No site do Departamento de IST, Aids e Hepatites
Virais do Ministério da Saúde, a última campanha voltada a populações trans
data de 2012, com o slogan: "Sou travesti, tenho direito de ser quem
sou".
A última voltada para profissionais do sexo data de
2013, com o slogan: "Prostituta que se cuida sempre usa camisinha".
"Já há campanhas e distribuição de
preservativos em outras festas além do Carnaval, e isso é muito bom", diz
Georgiana Braga-Orillard.
"Mas o preservativo tem que estar na rua, sem
juízo de valor.

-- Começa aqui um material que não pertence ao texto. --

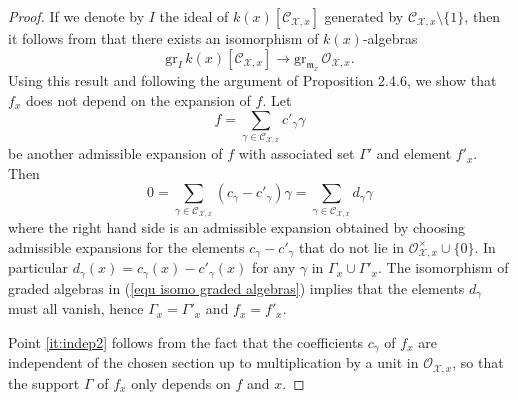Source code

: \documentclass{amsart}%
\numberwithin{equation}{subsection}
\theoremstyle{plain2}
\theoremstyle{definition2}
\theoremstyle{stepstyle}
\theoremstyle{point}
\theoremstyle{subpoint}
\newcommand{\cX}{\ensuremath{\mathscr{X}}}
\newcommand{\caO}{\ensuremath{\mathcal{O}}}
\begin{document}
\begin{proof}
If we denote by $I$ the ideal of $k(x)[\mathcal{C}_{\cX,x}]$ generated by $\mathcal{C}_{\cX,x}\setminus \{1\}$, then it follows from \cite{Kato1994a} that there exists an isomorphism of $k(x)$-algebras \begin{equation} \label{equ isomo graded algebras}
\mathrm{gr}_I \,k(x)[\mathcal{C}_{\cX,x}]\to \mathrm{gr}_{\mathfrak{m}_x}\, \mathcal{O}_{\cX,x}.
\end{equation}
Using this result and following the argument of  \cite{MustataNicaise} Proposition 2.4.6, we show that $f_x$ does not depend on the expansion of $f$. Let $$f=\sum_{\gamma \in \mathcal{C}_{\cX,x}}c'_{\gamma}\gamma$$ be another admissible expansion of $f$ with associated set $\Gamma'$ and element $f'_x$. Then $$0=\sum_{\gamma \in \mathcal{C}_{\cX,x}}(c_{\gamma}- c'_\gamma)\gamma =\sum_{\gamma \in \mathcal{C}_{\cX,x}}d_{\gamma}\gamma$$ where the right hand side is an admissible expansion obtained by choosing admissible expansions for the elements $c_\gamma-c'_\gamma$ that do not lie in $\caO_{\cX,x}^\times \cup \{0\}$. In particular $d_\gamma(x)= c_\gamma(x)-c'_\gamma(x)$ for any $\gamma$ in $ \Gamma_x \cup \Gamma'_x$. The isomorphism of graded algebras in (\ref{equ isomo graded algebras}) implies that the elements $d_\gamma$ must all vanish, hence $\Gamma_x = \Gamma'_x$ and $f_x=f'_x$.  

Point \eqref{it:indep2} follows from the fact that the coefficients $c_\gamma$ of $f_x$ are independent of the chosen section up to multiplication by a unit in $\mathcal{O}_{\cX,x}$, so that the support $\Gamma$ of $f_x$ only depends on $f$ and $x$.
\end{proof}
\end{document}

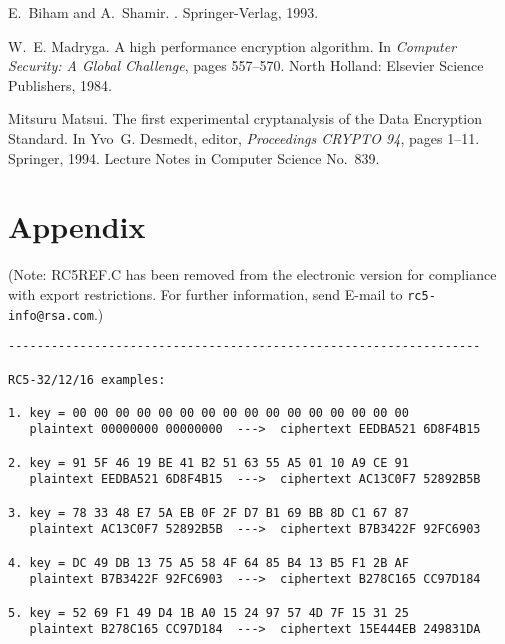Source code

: % 
\begin{thebibliography}{1}

E.~Biham and A.~Shamir.
.
\newblock Springer-Verlag, 1993.

W.~E. Madryga.
\newblock A high performance encryption algorithm.
\newblock In {\em Computer Security: A Global Challenge}, pages 557--570. North
  Holland: Elsevier Science Publishers, 1984.

Mitsuru Matsui.
\newblock The first experimental cryptanalysis of the {D}ata {E}ncryption 
{S}tandard.
\newblock In Yvo~G. Desmedt, editor, {\em Proceedings CRYPTO 94}, pages 1--11.
  Springer, 1994.
\newblock Lecture Notes in Computer Science No.\ 839.

\end{thebibliography}

\newpage

\section{Appendix}

(Note: RC5REF.C has been removed from the electronic version for
compliance with export restrictions. For further information, send
E-mail to {\tt rc5-info@rsa.com}.)

\begin{verbatim}
------------------------------------------------------------------

RC5-32/12/16 examples:

1. key = 00 00 00 00 00 00 00 00 00 00 00 00 00 00 00 00 
   plaintext 00000000 00000000  --->  ciphertext EEDBA521 6D8F4B15  

2. key = 91 5F 46 19 BE 41 B2 51 63 55 A5 01 10 A9 CE 91 
   plaintext EEDBA521 6D8F4B15  --->  ciphertext AC13C0F7 52892B5B  

3. key = 78 33 48 E7 5A EB 0F 2F D7 B1 69 BB 8D C1 67 87 
   plaintext AC13C0F7 52892B5B  --->  ciphertext B7B3422F 92FC6903  

4. key = DC 49 DB 13 75 A5 58 4F 64 85 B4 13 B5 F1 2B AF 
   plaintext B7B3422F 92FC6903  --->  ciphertext B278C165 CC97D184  

5. key = 52 69 F1 49 D4 1B A0 15 24 97 57 4D 7F 15 31 25 
   plaintext B278C165 CC97D184  --->  ciphertext 15E444EB 249831DA  

\end{verbatim}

É preciso fazer parcerias com o setor privado. Aqui ao lado, em
Buenos Aires, se encontra preservativo em todos os banheiros. No Brasil é mais
fácil achar fio dental nos banheiros de bares e restaurantes do que
preservativo."
O Ministério da Saúde diz que vem concentrando
esforços no que chama de "prevenção combinada, um cardápio de alternativas
que vão muito além do uso do preservativo masculino (e feminino)".
Entre elas, estão o oferecimento da chamada a
Profilaxia Pós-Exposição (PEP), uma terapia que dura 28 dias após a exposição
da pessoa ao vírus, para tentar evitar sua multiplicação no organismo - e, com
isso, a infecção.
A pasta diz ainda que um tratamento pré-exposição
ao vírus está em fase final de estudos, e deve ser incorporado às opções.